> DATA TO USE
# # # # # # #
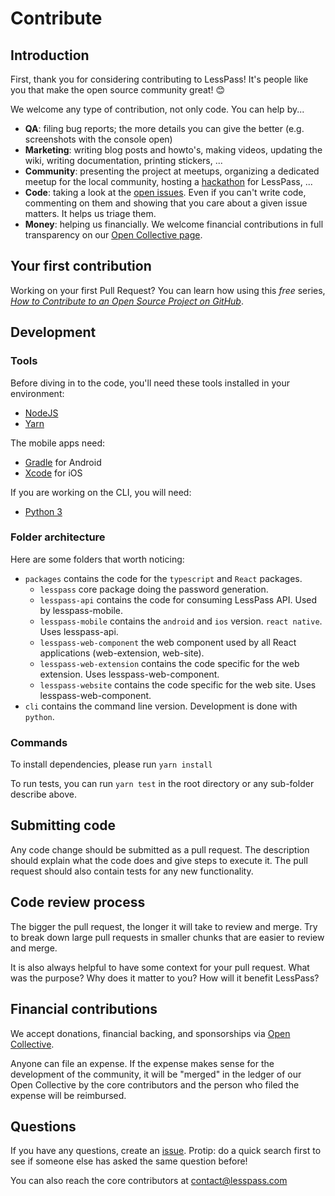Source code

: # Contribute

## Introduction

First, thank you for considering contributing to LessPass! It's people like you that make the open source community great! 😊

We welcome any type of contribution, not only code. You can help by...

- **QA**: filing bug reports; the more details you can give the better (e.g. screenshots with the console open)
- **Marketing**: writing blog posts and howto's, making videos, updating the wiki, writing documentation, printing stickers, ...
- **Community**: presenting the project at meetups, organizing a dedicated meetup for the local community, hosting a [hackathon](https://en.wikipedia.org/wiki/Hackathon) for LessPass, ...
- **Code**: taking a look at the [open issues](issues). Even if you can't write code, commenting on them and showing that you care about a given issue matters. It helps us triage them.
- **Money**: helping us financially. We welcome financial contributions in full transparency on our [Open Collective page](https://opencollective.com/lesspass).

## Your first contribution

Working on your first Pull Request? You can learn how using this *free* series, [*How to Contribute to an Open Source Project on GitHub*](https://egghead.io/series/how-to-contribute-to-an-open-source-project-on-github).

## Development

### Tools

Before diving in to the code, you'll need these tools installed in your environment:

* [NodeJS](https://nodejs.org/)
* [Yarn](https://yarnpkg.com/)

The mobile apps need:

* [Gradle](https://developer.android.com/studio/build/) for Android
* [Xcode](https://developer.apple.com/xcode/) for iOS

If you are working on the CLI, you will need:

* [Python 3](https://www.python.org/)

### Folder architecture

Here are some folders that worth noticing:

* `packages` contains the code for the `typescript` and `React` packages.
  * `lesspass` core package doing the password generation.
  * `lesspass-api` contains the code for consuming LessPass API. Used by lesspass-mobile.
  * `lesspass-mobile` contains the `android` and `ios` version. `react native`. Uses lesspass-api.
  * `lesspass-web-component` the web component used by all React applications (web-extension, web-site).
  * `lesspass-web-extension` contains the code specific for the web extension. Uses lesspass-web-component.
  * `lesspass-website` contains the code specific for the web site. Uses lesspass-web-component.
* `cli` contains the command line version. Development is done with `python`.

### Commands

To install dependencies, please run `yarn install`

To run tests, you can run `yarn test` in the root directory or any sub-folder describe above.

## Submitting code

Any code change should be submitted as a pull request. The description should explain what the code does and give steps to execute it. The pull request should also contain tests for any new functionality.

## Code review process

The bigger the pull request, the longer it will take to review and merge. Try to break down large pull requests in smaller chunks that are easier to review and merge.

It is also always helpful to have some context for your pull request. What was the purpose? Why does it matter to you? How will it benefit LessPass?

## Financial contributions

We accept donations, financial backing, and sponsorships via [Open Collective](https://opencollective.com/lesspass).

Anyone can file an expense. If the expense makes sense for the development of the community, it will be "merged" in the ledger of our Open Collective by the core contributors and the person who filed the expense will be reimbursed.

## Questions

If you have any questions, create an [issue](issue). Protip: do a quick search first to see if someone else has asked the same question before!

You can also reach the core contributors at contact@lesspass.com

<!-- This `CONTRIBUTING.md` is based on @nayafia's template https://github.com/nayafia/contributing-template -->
# # # # # # #
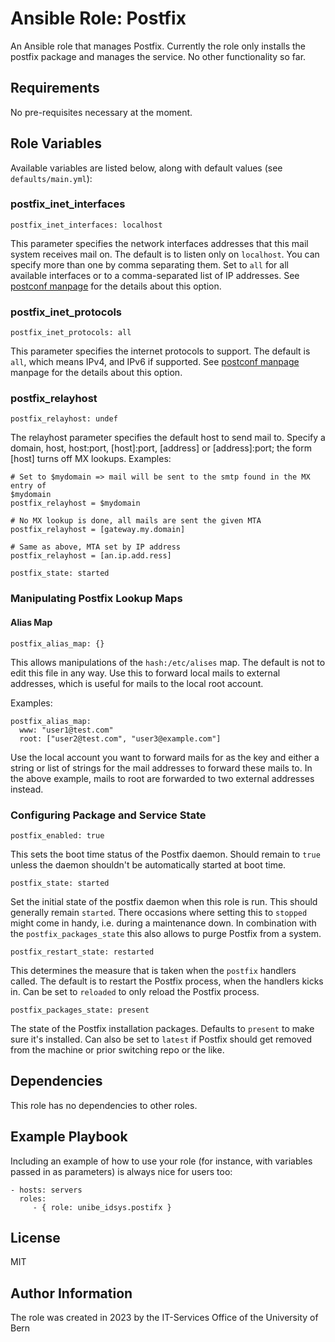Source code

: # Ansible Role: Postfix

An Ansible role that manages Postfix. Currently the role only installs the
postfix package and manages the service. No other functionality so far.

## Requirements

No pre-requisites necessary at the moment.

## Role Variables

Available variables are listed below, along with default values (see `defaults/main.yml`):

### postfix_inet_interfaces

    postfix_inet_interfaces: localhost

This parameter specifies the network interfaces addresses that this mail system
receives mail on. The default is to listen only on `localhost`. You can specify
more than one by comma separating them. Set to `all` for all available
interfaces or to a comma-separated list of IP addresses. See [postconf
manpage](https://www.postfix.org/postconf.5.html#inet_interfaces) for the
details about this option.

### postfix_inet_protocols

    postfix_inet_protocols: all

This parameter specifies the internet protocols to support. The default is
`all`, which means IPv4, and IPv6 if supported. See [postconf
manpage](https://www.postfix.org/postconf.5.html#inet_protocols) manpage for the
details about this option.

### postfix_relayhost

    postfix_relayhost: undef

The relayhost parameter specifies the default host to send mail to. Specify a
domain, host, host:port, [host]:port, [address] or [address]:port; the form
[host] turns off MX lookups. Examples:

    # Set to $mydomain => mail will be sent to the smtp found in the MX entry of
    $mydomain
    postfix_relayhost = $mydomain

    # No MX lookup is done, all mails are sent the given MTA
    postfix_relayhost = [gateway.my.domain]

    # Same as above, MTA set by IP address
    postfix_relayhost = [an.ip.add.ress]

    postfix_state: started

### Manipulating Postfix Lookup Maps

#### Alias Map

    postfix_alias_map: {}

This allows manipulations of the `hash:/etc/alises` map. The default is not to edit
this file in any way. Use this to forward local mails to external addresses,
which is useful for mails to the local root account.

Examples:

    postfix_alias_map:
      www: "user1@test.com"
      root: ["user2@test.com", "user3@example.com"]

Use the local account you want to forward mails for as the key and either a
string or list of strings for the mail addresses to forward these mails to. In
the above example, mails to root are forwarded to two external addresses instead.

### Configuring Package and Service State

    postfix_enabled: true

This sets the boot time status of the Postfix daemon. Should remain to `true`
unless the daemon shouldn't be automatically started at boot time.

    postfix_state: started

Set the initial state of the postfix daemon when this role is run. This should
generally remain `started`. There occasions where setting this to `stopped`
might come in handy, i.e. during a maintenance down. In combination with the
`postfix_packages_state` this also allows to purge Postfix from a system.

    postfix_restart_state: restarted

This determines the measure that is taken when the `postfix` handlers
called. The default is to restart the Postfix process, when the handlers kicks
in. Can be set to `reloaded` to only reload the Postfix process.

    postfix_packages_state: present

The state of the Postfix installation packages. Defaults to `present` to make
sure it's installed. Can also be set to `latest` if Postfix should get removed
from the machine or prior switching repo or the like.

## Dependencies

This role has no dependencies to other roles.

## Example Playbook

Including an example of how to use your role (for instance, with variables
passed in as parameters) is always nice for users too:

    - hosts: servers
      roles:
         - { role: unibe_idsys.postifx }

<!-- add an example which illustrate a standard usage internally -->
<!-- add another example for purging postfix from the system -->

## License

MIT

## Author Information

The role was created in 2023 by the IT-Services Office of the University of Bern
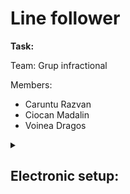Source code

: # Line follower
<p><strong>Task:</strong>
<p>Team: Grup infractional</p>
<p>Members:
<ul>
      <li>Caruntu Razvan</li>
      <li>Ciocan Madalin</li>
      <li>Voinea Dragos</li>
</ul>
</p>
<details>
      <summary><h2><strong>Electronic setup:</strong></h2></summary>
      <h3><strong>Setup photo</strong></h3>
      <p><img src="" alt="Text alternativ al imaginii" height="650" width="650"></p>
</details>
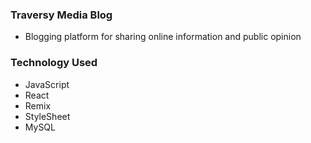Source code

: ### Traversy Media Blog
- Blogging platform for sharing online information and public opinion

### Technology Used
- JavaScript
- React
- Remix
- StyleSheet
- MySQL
# # # # # # #
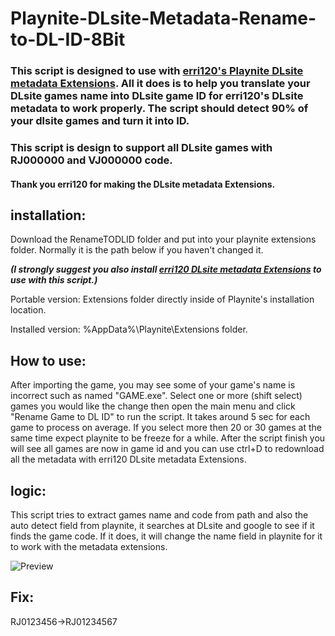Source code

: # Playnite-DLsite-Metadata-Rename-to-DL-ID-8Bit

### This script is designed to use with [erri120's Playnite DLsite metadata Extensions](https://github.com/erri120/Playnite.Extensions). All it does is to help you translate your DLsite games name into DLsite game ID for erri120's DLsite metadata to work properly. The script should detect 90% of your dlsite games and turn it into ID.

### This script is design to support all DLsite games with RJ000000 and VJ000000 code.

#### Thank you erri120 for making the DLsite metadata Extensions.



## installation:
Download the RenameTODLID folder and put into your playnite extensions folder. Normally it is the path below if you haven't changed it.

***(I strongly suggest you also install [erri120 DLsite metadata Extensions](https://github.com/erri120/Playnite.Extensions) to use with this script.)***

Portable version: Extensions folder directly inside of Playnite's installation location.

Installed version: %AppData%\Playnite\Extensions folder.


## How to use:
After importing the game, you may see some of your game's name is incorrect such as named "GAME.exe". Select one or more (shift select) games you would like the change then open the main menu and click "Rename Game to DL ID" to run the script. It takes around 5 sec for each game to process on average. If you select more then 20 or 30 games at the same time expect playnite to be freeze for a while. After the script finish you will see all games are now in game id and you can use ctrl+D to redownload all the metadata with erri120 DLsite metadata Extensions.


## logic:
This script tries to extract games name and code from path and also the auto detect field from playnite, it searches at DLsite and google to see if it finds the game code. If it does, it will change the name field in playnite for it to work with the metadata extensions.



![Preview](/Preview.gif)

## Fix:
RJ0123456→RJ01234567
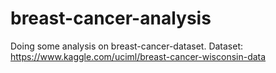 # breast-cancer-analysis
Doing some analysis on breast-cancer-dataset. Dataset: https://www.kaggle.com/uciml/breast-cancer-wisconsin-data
# # # # # # #
> EXERCISE DETAILS
Find "contains the command" in the entries above and copy that whole line exactly, then each line after it through the line that contains "template https://github.com/nayafia/contributing-template -->".

> COMPLETED TASK
* `cli` contains the command line version. Development is done with `python`.

### Commands

To install dependencies, please run `yarn install`

To run tests, you can run `yarn test` in the root directory or any sub-folder describe above.

## Submitting code

Any code change should be submitted as a pull request. The description should explain what the code does and give steps to execute it. The pull request should also contain tests for any new functionality.

## Code review process

The bigger the pull request, the longer it will take to review and merge. Try to break down large pull requests in smaller chunks that are easier to review and merge.

It is also always helpful to have some context for your pull request. What was the purpose? Why does it matter to you? How will it benefit LessPass?

## Financial contributions

We accept donations, financial backing, and sponsorships via [Open Collective](https://opencollective.com/lesspass).

Anyone can file an expense. If the expense makes sense for the development of the community, it will be "merged" in the ledger of our Open Collective by the core contributors and the person who filed the expense will be reimbursed.

## Questions

If you have any questions, create an [issue](issue). Protip: do a quick search first to see if someone else has asked the same question before!

You can also reach the core contributors at contact@lesspass.com

<!-- This `CONTRIBUTING.md` is based on @nayafia's template https://github.com/nayafia/contributing-template -->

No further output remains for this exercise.